K-Wings hold a special place in my heart. My youngest brother Zach introduced us to X-Wing back in October of 2016. He, our middle brother, and myself headed to our local gaming store to begin the journey that we’re on now. Full confession, I’d done no research prior to showing up and buying. I knew that I needed a Core Set, but I wanted something else to go with my Rebel T-70 X-Wing. I scanned the shelves and simply thought the K-Wing looked *cool*. Day one purchase made, I proceeded to lose with the K-Wing ten or more times before shelving the “bad ship” for a period of months.
In the wake of Worlds, Miranda and Corran finishing second piqued my interest in the ship again.
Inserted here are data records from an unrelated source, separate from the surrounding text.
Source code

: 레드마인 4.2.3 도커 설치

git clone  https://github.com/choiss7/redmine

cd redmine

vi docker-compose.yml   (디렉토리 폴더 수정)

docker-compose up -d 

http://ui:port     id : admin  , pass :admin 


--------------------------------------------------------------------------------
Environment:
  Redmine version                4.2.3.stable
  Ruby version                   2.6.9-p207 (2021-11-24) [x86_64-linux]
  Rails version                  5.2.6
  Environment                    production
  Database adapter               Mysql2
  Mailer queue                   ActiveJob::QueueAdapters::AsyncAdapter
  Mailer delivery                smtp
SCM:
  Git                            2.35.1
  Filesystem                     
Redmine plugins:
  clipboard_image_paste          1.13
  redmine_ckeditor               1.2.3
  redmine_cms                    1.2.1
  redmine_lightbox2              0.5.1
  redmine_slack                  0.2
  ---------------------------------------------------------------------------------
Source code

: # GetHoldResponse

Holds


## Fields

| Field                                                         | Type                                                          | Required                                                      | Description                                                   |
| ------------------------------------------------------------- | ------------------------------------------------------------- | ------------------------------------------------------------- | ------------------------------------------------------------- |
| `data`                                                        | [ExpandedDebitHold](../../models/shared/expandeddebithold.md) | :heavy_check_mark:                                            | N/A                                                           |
I dusted off both ships (my collection had grown substantially since that fateful day in October) and I began running the same list popularized by Kevin Leintz. I had some mixed success. Bombs proved to be very fun, but Corran just couldn’t keep up with my local family meta chalk full of PS 9 aces. That’s mostly on me. I’m not a great pilot now, but I was a worse pilot then. Heading into Christmas 2016, Miranda sat back on my shelf where she stayed until my introduction to the Kel Special.
Some of what follows will be a repeat of the content from our Kel Special article. There I detailed how Miranda fit into the list alongside the Ghost, and some of the basic techniques around SLAMing. I decided to start with that as the foundation and unpack from there. Let’s get to it.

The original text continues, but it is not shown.